Records for processing section start

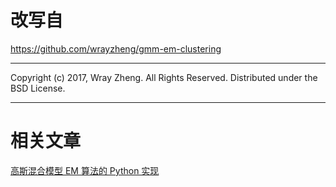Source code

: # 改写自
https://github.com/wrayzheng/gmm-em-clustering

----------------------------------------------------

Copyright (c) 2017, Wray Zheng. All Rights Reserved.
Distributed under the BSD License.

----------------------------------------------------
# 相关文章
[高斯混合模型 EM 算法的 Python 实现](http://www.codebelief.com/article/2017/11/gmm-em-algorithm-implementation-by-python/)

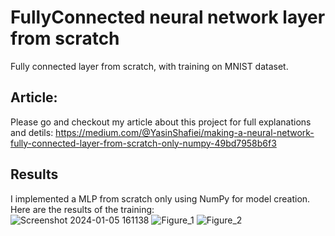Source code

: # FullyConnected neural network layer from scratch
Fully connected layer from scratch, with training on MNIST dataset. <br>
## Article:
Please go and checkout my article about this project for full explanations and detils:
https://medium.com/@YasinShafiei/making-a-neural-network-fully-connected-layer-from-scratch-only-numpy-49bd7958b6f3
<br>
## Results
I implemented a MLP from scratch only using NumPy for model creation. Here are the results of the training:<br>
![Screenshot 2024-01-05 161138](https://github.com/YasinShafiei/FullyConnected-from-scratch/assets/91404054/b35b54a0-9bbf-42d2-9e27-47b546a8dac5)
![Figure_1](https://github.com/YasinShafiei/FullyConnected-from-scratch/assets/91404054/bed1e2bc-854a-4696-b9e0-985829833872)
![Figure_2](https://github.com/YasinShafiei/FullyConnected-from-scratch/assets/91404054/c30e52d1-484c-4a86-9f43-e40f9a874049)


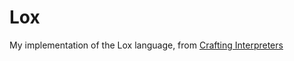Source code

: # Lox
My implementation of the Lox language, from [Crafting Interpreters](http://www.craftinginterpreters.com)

Records for processing section end
Records for processing section start

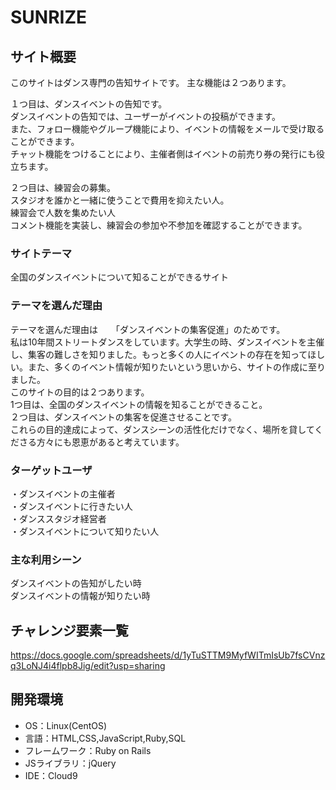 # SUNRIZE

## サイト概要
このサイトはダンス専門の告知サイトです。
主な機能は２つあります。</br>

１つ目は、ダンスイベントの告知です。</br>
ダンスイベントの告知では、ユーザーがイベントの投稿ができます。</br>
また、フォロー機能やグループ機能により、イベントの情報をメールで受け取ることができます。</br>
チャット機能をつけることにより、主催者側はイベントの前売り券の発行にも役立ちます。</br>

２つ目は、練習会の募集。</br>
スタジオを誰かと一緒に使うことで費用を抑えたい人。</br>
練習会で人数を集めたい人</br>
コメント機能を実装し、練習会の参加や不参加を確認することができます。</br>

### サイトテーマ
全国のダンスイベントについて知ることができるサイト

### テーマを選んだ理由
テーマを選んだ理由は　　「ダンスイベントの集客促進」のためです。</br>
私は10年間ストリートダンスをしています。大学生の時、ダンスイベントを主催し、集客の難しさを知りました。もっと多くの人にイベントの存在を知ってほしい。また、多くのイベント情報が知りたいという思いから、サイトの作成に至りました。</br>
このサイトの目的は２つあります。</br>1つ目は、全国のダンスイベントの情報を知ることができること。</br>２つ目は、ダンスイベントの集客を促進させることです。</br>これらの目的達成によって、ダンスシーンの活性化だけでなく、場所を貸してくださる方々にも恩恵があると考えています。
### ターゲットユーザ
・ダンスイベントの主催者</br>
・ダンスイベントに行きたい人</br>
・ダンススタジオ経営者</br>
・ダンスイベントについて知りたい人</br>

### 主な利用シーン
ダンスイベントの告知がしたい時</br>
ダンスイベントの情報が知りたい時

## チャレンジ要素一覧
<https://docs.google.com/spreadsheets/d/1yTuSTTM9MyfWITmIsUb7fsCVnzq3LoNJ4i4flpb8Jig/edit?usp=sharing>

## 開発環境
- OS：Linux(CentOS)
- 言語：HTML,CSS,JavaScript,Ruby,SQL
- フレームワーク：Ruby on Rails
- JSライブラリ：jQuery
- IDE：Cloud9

Records for processing section end

_Exercise directions_
Retype only this portion of the data above: the line containing "- OS：Linux(CentOS)", the line containing "- IDE：Cloud9", and all lines between them, exactly.

_Response box_
- OS：Linux(CentOS)
- 言語：HTML,CSS,JavaScript,Ruby,SQL
- フレームワーク：Ruby on Rails
- JSライブラリ：jQuery
- IDE：Cloud9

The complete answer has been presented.